Scientific classification
- Kingdom: Animalia
- Phylum: Mollusca
- Class: Cephalopoda
- Subclass: †Ammonoidea
- Order: †Ammonitida
- Suborder: †Ancyloceratina
- Family: †Anisoceratidae
- Genus: †Mosirites Shigeta et al., 2023
- Type species: †Mosirites mirabilis Shigeta et al., 2023
- Species: †M. mirabilis Shigeta et al., 2023; †M. serpentiformis Shigeta et al., 2023;

= Mosirites =

Genus of anisoceratid ammonite from the Upper Albian to Lower Cenomanian

Mosirites is a genus of anisoceratid ammonite from Hobetsu in Hokkaido; North Japan. The type species is Mosirites mirabilis, known from multiple partial and complete specimens.

== Description ==
Mosirites is known from multiple specimens which were described in 2023 by Shigeta et al., (2023).

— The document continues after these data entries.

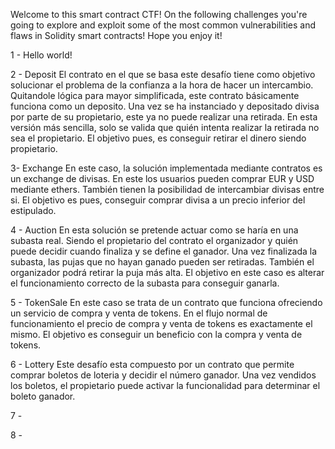 Welcome to this smart contract CTF!
On the following challenges you're going to explore and exploit some of the most common vulnerabilities and flaws in Solidity smart contracts!
Hope you enjoy it!

1 - Hello world!


2 - Deposit
El contrato en el que se basa este desafío tiene como objetivo solucionar el problema de la confianza a la hora de hacer un intercambio.
Quitandole lógica para mayor simplificada, este contrato básicamente funciona como un deposito. Una vez se ha instanciado y depositado
divisa por parte de su propietario, este ya no puede realizar una retirada. En esta versión más sencilla, solo se valida que quién intenta
realizar la retirada no sea el propietario. 
El objetivo pues, es conseguir retirar el dinero siendo propietario.

3- Exchange
En este caso, la solución implementada mediante contratos es un exchange de divisas. En este los usuarios pueden comprar EUR y USD mediante ethers. También tienen la posibilidad de intercambiar divisas entre si.
El objetivo es pues, conseguir comprar divisa a un precio inferior del estipulado.

4 - Auction
En esta solución se pretende actuar como se haría en una subasta real. Siendo el propietario del contrato el organizador y quién puede decidir
cuando finaliza y se define el ganador. Una vez finalizada la subasta, las pujas que no hayan ganado pueden ser retiradas. También el organizador podrá retirar la puja más alta.
El objetivo en este caso es alterar el funcionamiento correcto de la subasta para conseguir ganarla.

5 - TokenSale
En este caso se trata de un contrato que funciona ofreciendo un servicio de compra y venta de tokens. En el flujo normal de funcionamiento el precio de compra y venta de tokens es exactamente el mismo.
El objetivo es conseguir un beneficio con la compra y venta de tokens. 

6 - Lottery
Este desafío esta compuesto por un contrato que permite comprar boletos de loteria y decidir el número ganador. 
Una vez vendidos los boletos, el propietario puede activar la funcionalidad para determinar el boleto ganador.


7 - 

8 - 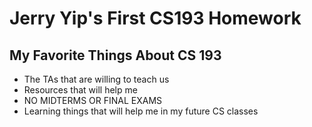 # Jerry Yip's First CS193 Homework

## My Favorite Things About CS 193

- The TAs that are willing to teach us
- Resources that will help me 
- NO MIDTERMS OR FINAL EXAMS
- Learning things that will help me in my future CS classes
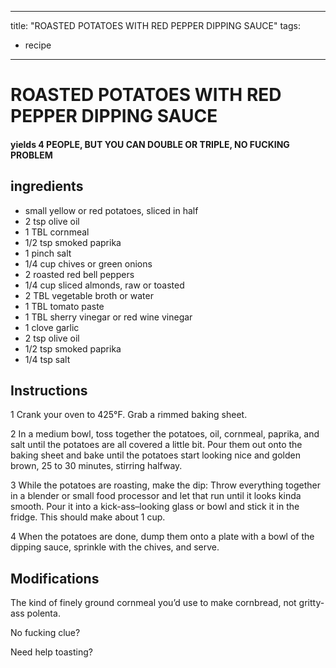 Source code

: 
---
title: "ROASTED POTATOES WITH RED PEPPER DIPPING SAUCE"
tags:
  - recipe
---
# ROASTED POTATOES WITH RED PEPPER DIPPING SAUCE



#### yields  4 PEOPLE, BUT YOU CAN DOUBLE OR TRIPLE, NO FUCKING PROBLEM


## ingredients
* small yellow or red potatoes, sliced in half 
* 2 tsp olive oil 
* 1 TBL cornmeal 
* 1/2 tsp smoked paprika 
* 1 pinch salt 
* 1/4 cup chives or green onions 
* 2 roasted red bell peppers 
* 1/4 cup sliced almonds, raw or toasted 
* 2 TBL vegetable broth or water 
* 1 TBL tomato paste 
* 1 TBL sherry vinegar or red wine vinegar 
* 1 clove garlic 
* 2 tsp olive oil 
* 1/2 tsp smoked paprika 
* 1/4 tsp salt 



## Instructions
1 Crank your oven to 425°F. Grab a rimmed baking sheet.

2 In a medium bowl, toss together the potatoes, oil, cornmeal, paprika, and salt until the potatoes are all covered a little bit. Pour them out onto the baking sheet and bake until the potatoes start looking nice and golden brown, 25 to 30 minutes, stirring halfway.

3 While the potatoes are roasting, make the dip: Throw everything together in a blender or small food processor and let that run until it looks kinda smooth. Pour it into a kick-ass–looking glass or bowl and stick it in the fridge. This should make about 1 cup.

4 When the potatoes are done, dump them onto a plate with a bowl of the dipping sauce, sprinkle with the chives, and serve.



## Modifications
The kind of finely ground cornmeal you’d use to make cornbread, not gritty-ass polenta.

 No fucking clue?

 Need help toasting?




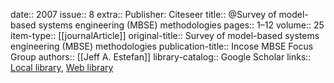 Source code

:date:: 2007
issue:: 8
extra:: Publisher: Citeseer
title:: @Survey of model-based systems engineering (MBSE) methodologies
pages:: 1–12
volume:: 25
item-type:: [[journalArticle]]
original-title:: Survey of model-based systems engineering (MBSE) methodologies
publication-title:: Incose MBSE Focus Group
authors:: [[Jeff A. Estefan]]
library-catalog:: Google Scholar
links:: [Local library](zotero://select/library/items/2NLFIHTK), [Web library](https://www.zotero.org/users/6520516/items/2NLFIHTK)

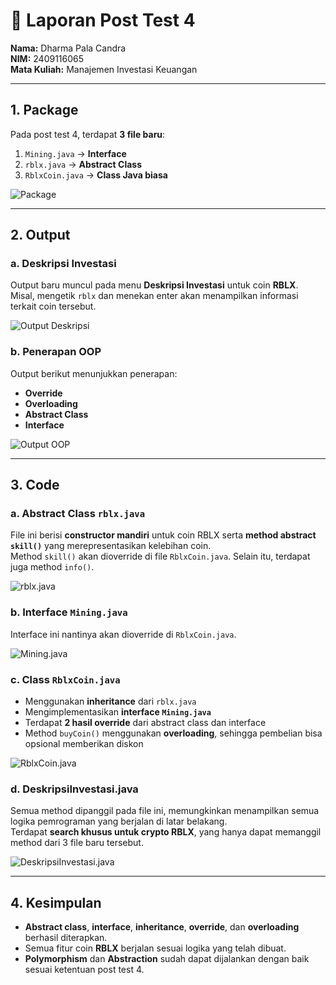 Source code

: # 📘 Laporan Post Test 4  
**Nama:** Dharma Pala Candra  
**NIM:** 2409116065  
**Mata Kuliah:** Manajemen Investasi Keuangan  

---

## 1. Package
Pada post test 4, terdapat **3 file baru**:  
1. `Mining.java` → **Interface**  
2. `rblx.java` → **Abstract Class**  
3. `RblxCoin.java` → **Class Java biasa**  

![Package](https://github.com/user-attachments/assets/c3e9436e-7716-44e4-a845-8088b1cc3e66)  

---

## 2. Output
### a. Deskripsi Investasi  
Output baru muncul pada menu **Deskripsi Investasi** untuk coin **RBLX**.  
Misal, mengetik `rblx` dan menekan enter akan menampilkan informasi terkait coin tersebut.  

![Output Deskripsi](https://github.com/user-attachments/assets/4631c397-8f9e-4bfe-a36a-c9a7f9db415b)  

### b. Penerapan OOP  
Output berikut menunjukkan penerapan:  
- **Override**  
- **Overloading**  
- **Abstract Class**  
- **Interface**  

![Output OOP](https://github.com/user-attachments/assets/a86d86d2-d1b8-4a97-986f-8a6335dc1f6c)  

---

## 3. Code
### a. Abstract Class `rblx.java`  
File ini berisi **constructor mandiri** untuk coin RBLX serta **method abstract `skill()`** yang merepresentasikan kelebihan coin.  
Method `skill()` akan dioverride di file `RblxCoin.java`. Selain itu, terdapat juga method `info()`.  

![rblx.java](https://github.com/user-attachments/assets/051f7bac-dfb1-4c01-adcf-054b81a6b714)  

### b. Interface `Mining.java`  
Interface ini nantinya akan dioverride di `RblxCoin.java`.  

![Mining.java](https://github.com/user-attachments/assets/f5bdb285-87b9-4a69-8686-7895a5e43fdd)  

### c. Class `RblxCoin.java`  
- Menggunakan **inheritance** dari `rblx.java`  
- Mengimplementasikan **interface `Mining.java`**  
- Terdapat **2 hasil override** dari abstract class dan interface  
- Method `buyCoin()` menggunakan **overloading**, sehingga pembelian bisa opsional memberikan diskon  

![RblxCoin.java](https://github.com/user-attachments/assets/62be3e97-398f-4f13-aeb7-9b0f7577833f)  

### d. DeskripsiInvestasi.java  
Semua method dipanggil pada file ini, memungkinkan menampilkan semua logika pemrograman yang berjalan di latar belakang.  
Terdapat **search khusus untuk crypto RBLX**, yang hanya dapat memanggil method dari 3 file baru tersebut.  

![DeskripsiInvestasi.java](https://github.com/user-attachments/assets/85ce91b0-d158-4b19-958d-52950ec00c76)  

---

## 4. Kesimpulan
- **Abstract class**, **interface**, **inheritance**, **override**, dan **overloading** berhasil diterapkan.  
- Semua fitur coin **RBLX** berjalan sesuai logika yang telah dibuat.  
- **Polymorphism** dan **Abstraction** sudah dapat dijalankan dengan baik sesuai ketentuan post test 4.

The holotype, HMG-2412 has a maximum diameter of 325 mm, and consists of a phragmocone and a part of the body chamber with length of about 150°.

== Etymology ==
The generic name, Mosirites, is derived from the Ainu word for peaceful land or Hokkaido, and the suffix "-ites" which is common in ammonite genera. The type species' specific name, mirabilis, is a Latin word for amazing, and refers to its amazing and wonderful form. The second species' specific name, serpentiformis, derives from the Latin words 'serpens' and 'forma' and refers to its snake-like form.